Your children are inevitably going to find out about the divorce no matter how much you might wish you could shield them from it. As such, you should consider talking to them early and often. Divorce is often an evolving process, and kids need to be aware both of what divorce is and how it’ll affect them.
The following are a few things you may need to consider doing to help your children understand your divorce:
1. Reassure your child that they are still loved
Depending on the age of your children, they may blame themselves for the divorce and may even try to “fix” things and stop the divorce. This is common for children and shows that they are mentally maturing. However, this kind of thinking may be harmful if it continues to last. You may be able to resolve this issue by reminding them that you and their other parent still love them and will be there for them.
2. Explain what is going to change after the divorce
You and your children are going to find that a lot will change after the divorce. Change can be greatly upsetting for children. To help them through this difficult time, you may want to talk about what’ll be different after the divorce. For example, you may talk about whether your children will need to change schools. You may even talk about how your children may be living in two homes and how they’ll visit each parent on a rotation (if you know).
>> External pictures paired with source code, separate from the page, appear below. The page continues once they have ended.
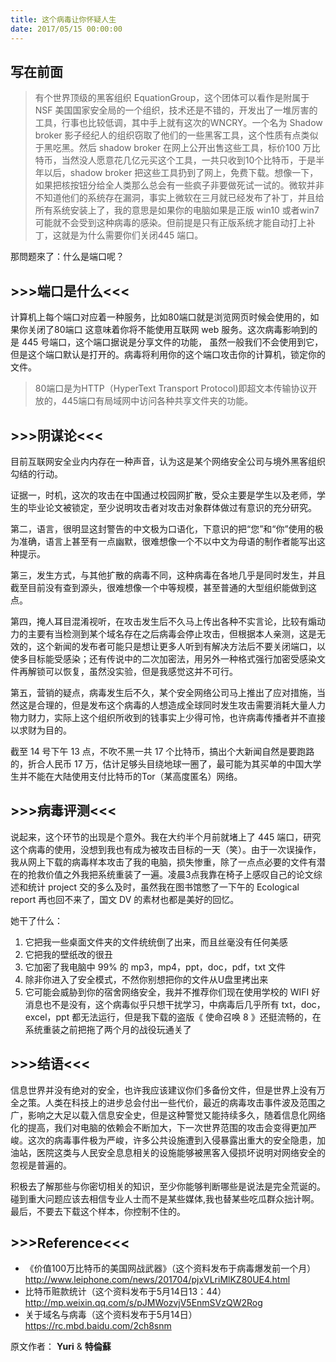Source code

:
 ```yaml
---
title: 这个病毒让你怀疑人生
date: 2017/05/15 00:00:00
---
```


## 写在前面
> 有个世界顶级的黑客组织 EquationGroup，这个团体可以看作是附属于 NSF 美国国家安全局的一个组织，技术还是不错的，开发出了一堆厉害的工具，行事也比较低调，其中手上就有这次的WNCRY。一个名为 Shadow broker 影子经纪人的组织窃取了他们的一些黑客工具，这个性质有点类似于黑吃黑。然后 shadow broker 在网上公开出售这些工具，标价100 万比特币，当然没人愿意花几亿元买这个工具，一共只收到10个比特币，于是半年以后，shadow broker 把这些工具扔到了网上，免费下载。想像一下，如果把核按钮分给全人类那么总会有一些疯子非要做死试一试的。微软并非不知道他们的系统存在漏洞，事实上微软在三月就已经发布了补丁，并且给所有系统安装上了，我的意思是如果你的电脑如果是正版 win10 或者win7 可能就不会受到这种病毒的感染。但前提是只有正版系统才能自动打上补丁，这就是为什么需要你们关闭445 端口。

那問题來了：什么是端口呢？

## >>>端口是什么<<<

计算机上每个端口对应着一种服务，比如80端口就是浏览网页时候会使用的，如果你关闭了80端口 这意味着你将不能使用互联网 web 服务。这次病毒影响到的是 445  号端口，这个端口据说是分享文件的功能，
虽然一般我们不会使用到它，但是这个端口默认是打开的。病毒将利用你的这个端口攻击你的计算机，锁定你的文件。

> 80端口是为HTTP（HyperText Transport Protocol)即超文本传输协议开放的，445端口有局域网中访问各种共享文件夹的功能。

## >>>阴谋论<<<

目前互联网安全业内内存在一种声音，认为这是某个网络安全公司与境外黑客组织勾结的行动。

证据一，时机，这次的攻击在中国通过校园网扩散，受众主要是学生以及老师，学生的毕业论文被锁定，至少说明攻击者对攻击对象群体做过有意识的充分研究。

第二，语言，很明显这封警告的中文极为口语化，下意识的把“您”和“你”使用的极为准确，语言上甚至有一点幽默，很难想像一个不以中文为母语的制作者能写出这种提示。

第三，发生方式，与其他扩散的病毒不同，这种病毒在各地几乎是同时发生，并且截至目前没有查到源头，很难想像一个中等规模，甚至普通的大型组织能做到这点。

第四，掩人耳目混淆视听，在攻击发生后不久马上传出各种不实言论，比较有煽动力的主要有当检测到某个域名存在之后病毒会停止攻击，但根据本人亲测，这是无效的，这个新闻的发布者可能只是想让更多人听到有解决方法后不要关闭端口，以使多目标能受感染；还有传说中的二次加密法，用另外一种格式强行加密受感染文件再解锁可以恢复，虽然没实验，但是我感觉这并不可行。

第五，营销的疑点，病毒发生后不久，某个安全网络公司马上推出了应对措施，当然这是合理的，但是发布这个病毒的人想造成全球同时发生攻击需要消耗大量人力物力财力，实际上这个组织所收到的钱事实上少得可怜，也许病毒传播者并不直接以求财为目的。

截至 14 号下午 13 点，不吹不黑一共 17 个比特币，搞出个大新闻自然是要跑路的，折合人民币 17 万，估计足够头目绕地球一圈了，最可能为其买单的中国大学生并不能在大陆使用支付比特币的Tor（某高度匿名）网络。

## >>>病毒评测<<<

说起来，这个环节的出现是个意外。我在大约半个月前就堵上了 445 端口，研究这个病毒的使用，没想到我也有成为被攻击目标的一天（笑）。由于一次误操作，我从网上下载的病毒样本攻击了我的电脑，损失惨重，除了一点点必要的文件有潜在的抢救价值之外我把系统重装了一遍。凌晨3点我靠在椅子上感叹自己的论文综述和统计 project 交的多么及时，虽然我在图书馆憋了一下午的 Ecological report 再也回不来了，国文 DV 的素材也都是美好的回忆。

她干了什么：
1. 它把我一些桌面文件夹的文件统统倒了出来，而且丝毫没有任何美感
2. 它把我的壁纸改的很丑
3. 它加密了我电脑中 99% 的 mp3，mp4，ppt，doc，pdf，txt 文件
4. 除非你进入了安全模式，不然你别想把你的文件从U盘里拷出来
5. 它可能会威胁到你的宿舍网络安全，我并不推荐你们现在使用学校的 WIFI
好消息也不是没有，这个病毒似乎只想干扰学习，中病毒后几乎所有 txt，doc，excel，ppt 都无法运行，但是我下载的盗版《 使命召唤 8 》还挺流畅的，在系统重装之前把拖了两个月的战役玩通关了

## >>>结语<<<

信息世界并没有绝对的安全，也许我应该建议你们多备份文件，但是世界上没有万全之策。人类在科技上的进步总会付出一些代价，最近的病毒攻击事件波及范围之广，影响之大足以载入信息安全史，但是这种警觉又能持续多久，随着信息化网络化的提高，我们对电脑的依赖会不断加大，下一次世界范围的攻击会变得更加严峻。这次的病毒事件极为严峻，许多公共设施遭到入侵暴露出重大的安全隐患，加油站，医院这类与人民安全息息相关的设施能够被黑客入侵损坏说明对网络安全的忽视是普遍的。

积极去了解那些与你密切相关的知识，至少你能够判断哪些是说法是完全荒诞的。碰到重大问题应该去相信专业人士而不是某些媒体,我也替某些吃瓜群众拙计啊。最后，不要去下载这个样本，你控制不住的。

## >>>Reference<<<

* 《价值100万比特币的美国网战武器》（这个资料发布于病毒爆发前一个月）
http://www.leiphone.com/news/201704/pjxVLriMlKZ80UE4.html
* 比特币赃款统计（这个资料发布于5月14日13：44）
http://mp.weixin.qq.com/s/pJMWozvjV5EnmSVzQW2Rog
* 关于域名与病毒（这个资料发布于5月14日）
https://rc.mbd.baidu.com/2ch8snm

原文作者： **Yuri** & **特倫蘇**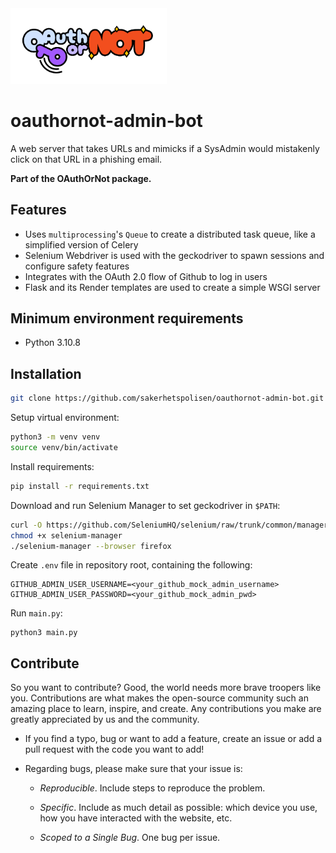 <img src="logo-oauthornot.png" alt="OAuthOrNot logo" width="250"/>

# oauthornot-admin-bot
A web server that takes URLs and mimicks if a SysAdmin would mistakenly click on that URL in a phishing email. 

**Part of the OAuthOrNot package.**

## Features
- Uses `multiprocessing`'s `Queue` to create a distributed task queue, like a simplified version of Celery
- Selenium Webdriver is used with the geckodriver to spawn sessions and configure safety features
- Integrates with the OAuth 2.0 flow of Github to log in users
- Flask and its Render templates are used to create a simple WSGI server

## Minimum environment requirements
- Python 3.10.8

## Installation
```bash
git clone https://github.com/sakerhetspolisen/oauthornot-admin-bot.git
```
Setup virtual environment:
```bash
python3 -m venv venv
source venv/bin/activate
```
Install requirements:
```bash
pip install -r requirements.txt
```
Download and run Selenium Manager to set geckodriver in `$PATH`:
```bash
curl -O https://github.com/SeleniumHQ/selenium/raw/trunk/common/manager/linux/selenium-manager
chmod +x selenium-manager
./selenium-manager --browser firefox
```
Create `.env` file in repository root, containing the following:
```
GITHUB_ADMIN_USER_USERNAME=<your_github_mock_admin_username>
GITHUB_ADMIN_USER_PASSWORD=<your_github_mock_admin_pwd>
```
Run `main.py`:
```
python3 main.py
```


## Contribute



So you want to contribute? Good, the world needs more brave troopers like you. Contributions are what makes the open-source community such an amazing place to learn, inspire, and create. Any contributions you make are greatly appreciated by us and the community.



- If you find a typo, bug or want to add a feature, create an issue or add a pull request with the code you want to add!



- Regarding bugs, please make sure that your issue is:



  - _Reproducible_. Include steps to reproduce the problem.



  - _Specific_. Include as much detail as possible: which device you use, how you have interacted with the website, etc.



  - _Scoped to a Single Bug_. One bug per issue.


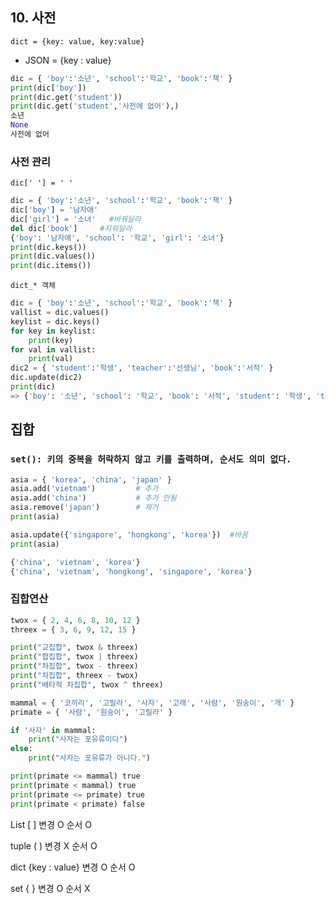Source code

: ## 10. 사전

`dict = {key: value, key:value}`

- JSON = {key : value}

```python
dic = { 'boy':'소년', 'school':'학교', 'book':'책' }
print(dic['boy'])
print(dic.get('student'))
print(dic.get('student','사전에 없어'),)
소년
None
사전에 없어
```



### 사전 관리

`dic[' '] = ' '`

```python
dic = { 'boy':'소년', 'school':'학교', 'book':'책' }
dic['boy'] = '남자애'
dic['girl'] = '소녀'   #바꿔달라
del dic['book']  	#지워달라
{'boy': '남자애', 'school': '학교', 'girl': '소녀'}
print(dic.keys()) 
print(dic.values())
print(dic.items())

```

`dict_* 객체`

```python
dic = { 'boy':'소년', 'school':'학교', 'book':'책' }
vallist = dic.values()
keylist = dic.keys()
for key in keylist:
    print(key)
for val in vallist:
    print(val)
dic2 = { 'student':'학생', 'teacher':'선생님', 'book':'서적' }
dic.update(dic2)
print(dic)
=> {'boy': '소년', 'school': '학교', 'book': '서적', 'student': '학생', 'teacher': '선생님'}

```



## 집합 

### `set(): 키의 중복을 허락하지 않고 키를 출력하며, 순서도 의미 없다.`

```python
asia = { 'korea', 'china', 'japan' }
asia.add('vietnam')         # 추가
asia.add('china')           # 추가 안됨
asia.remove('japan')        # 제거
print(asia)

asia.update({'singapore', 'hongkong', 'korea'})  #바꿈
print(asia)

{'china', 'vietnam', 'korea'}
{'china', 'vietnam', 'hongkong', 'singapore', 'korea'}
```



### 집합연산

```python
twox = { 2, 4, 6, 8, 10, 12 }
threex = { 3, 6, 9, 12, 15 }

print("교집합", twox & threex)
print("합집합", twox | threex)
print("차집합", twox - threex)
print("차집합", threex - twox)
print("배타적 차집합", twox ^ threex)
```



```python
mammal = { '코끼리', '고릴라', '사자', '고래', '사람', '원숭이', '개' }
primate = { '사람', '원숭이', '고릴라' }

if '사자' in mammal:
    print("사자는 포유류이다")
else:
    print("사자는 포유류가 아니다.")

print(primate <= mammal) true
print(primate < mammal) true
print(primate <= primate) true
print(primate < primate) false
```

List       [   ]      변경 O  순서 O

tuple     (  )       변경 X  순서 O

dict  {key : value} 변경 O  순서 O

set         {   }          변경 O 순서 X

 
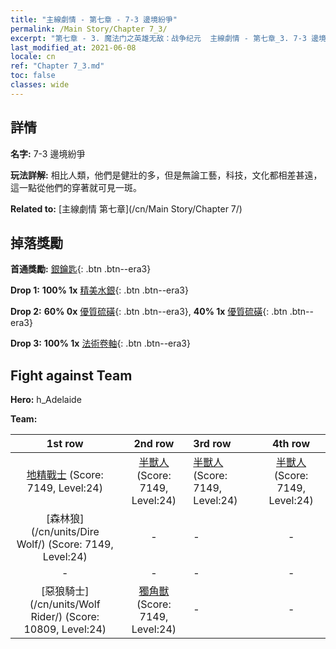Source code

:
 ```yaml
---
title: "主線劇情 - 第七章 - 7-3 邊境紛爭"
permalink: /Main Story/Chapter 7_3/
excerpt: "第七章 - 3. 魔法门之英雄无敌：战争纪元  主線劇情 - 第七章_3. 7-3 邊境紛爭"
last_modified_at: 2021-06-08
locale: cn
ref: "Chapter 7_3.md"
toc: false
classes: wide
---
```


## 詳情

 **名字:** 7-3 邊境紛爭

 **玩法詳解:** 相比人類，他們是健壯的多，但是無論工藝，科技，文化都相差甚遠，這一點從他們的穿著就可見一斑。

 **Related to:** [主線劇情 第七章](/cn/Main Story/Chapter 7/)

## 掉落獎勵

 **首通獎勵:** [銀鑰匙](/cn/Items/con_693/){: .btn .btn--era3}

 **Drop 1:** **100% 1x** [精美水銀](/cn/Items/mat_21/){: .btn .btn--era3}

 **Drop 2:** **60% 0x** [優質硫磺](/cn/Items/mat_15/){: .btn .btn--era3}, **40% 1x** [優質硫磺](/cn/Items/mat_15/){: .btn .btn--era3}

 **Drop 3:** **100% 1x** [法術卷軸](/cn/Items/con_694/){: .btn .btn--era3}


## Fight against Team
 **Hero:** h_Adelaide

 **Team:**


  | 1st row | 2nd row | 3rd row | 4th row |
  |:----:|:----:|:----|:----:|
  | [地精戰士](/cn/units/Goblin/) (Score: 7149, Level:24)  | [半獸人](/cn/units/Orc/) (Score: 7149, Level:24)  | [半獸人](/cn/units/Orc/) (Score: 7149, Level:24)  | [半獸人](/cn/units/Orc/) (Score: 7149, Level:24)  |
  | [森林狼](/cn/units/Dire Wolf/) (Score: 7149, Level:24)  | - | - | - |
  | - | - | - | - |
  | [惡狼騎士](/cn/units/Wolf Rider/) (Score: 10809, Level:24)  | [獨角獸](/cn/units/Unicorn/) (Score: 7149, Level:24)  | - | - |



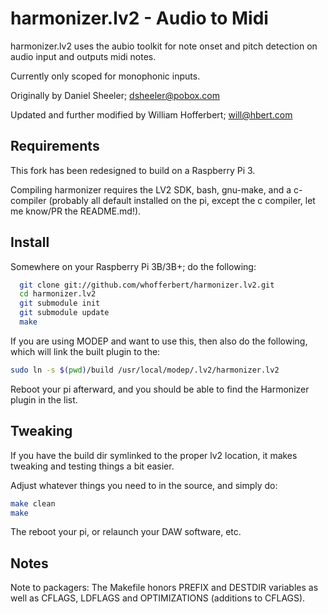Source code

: # harmonizer.lv2 - Audio to Midi

harmonizer.lv2  uses the aubio toolkit for note onset and pitch detection on audio input and outputs midi notes.

Currently only scoped for monophonic inputs.

Originally by Daniel Sheeler; <dsheeler@pobox.com>

Updated and further modified by William Hofferbert; <will@hbert.com>

## Requirements

This fork has been redesigned to build on a Raspberry Pi 3.

Compiling harmonizer requires the LV2 SDK, bash, gnu-make, and a c-compiler (probably all default installed on the pi, except the c compiler, let me know/PR the README.md!).

## Install

Somewhere on your Raspberry Pi 3B/3B+; do the following:
```bash
  git clone git://github.com/whofferbert/harmonizer.lv2.git
  cd harmonizer.lv2
  git submodule init
  git submodule update
  make
```

If you are using MODEP and want to use this, then also do the following, which will link the built plugin to the:
```bash
sudo ln -s $(pwd)/build /usr/local/modep/.lv2/harmonizer.lv2
```

Reboot your pi afterward, and you should be able to find the Harmonizer plugin in the list.

## Tweaking

If you have the build dir symlinked to the proper lv2 location, it makes tweaking and testing things a bit easier.

Adjust whatever things you need to in the source, and simply do:
```bash
make clean
make
```

The reboot your pi, or relaunch your DAW software, etc.

## Notes

Note to packagers: The Makefile honors PREFIX and DESTDIR variables as well
 as CFLAGS, LDFLAGS and OPTIMIZATIONS (additions to CFLAGS).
3. Let your children ask questions
Children often process things through questions. Depending on their ages, they may have few or many questions. Some of these questions you may be able to answer easily. But, there may be questions you can’t ask yet without reaching out for legal help. It’s okay if you don’t know the answers, but encouraging the kids to ask questions tells them that they’re not being kept in the dark and it keeps communication channels open.
Divorces happen, but they don’t need to be incredibly traumatic for the children involved. Learning more about your legal options is wise.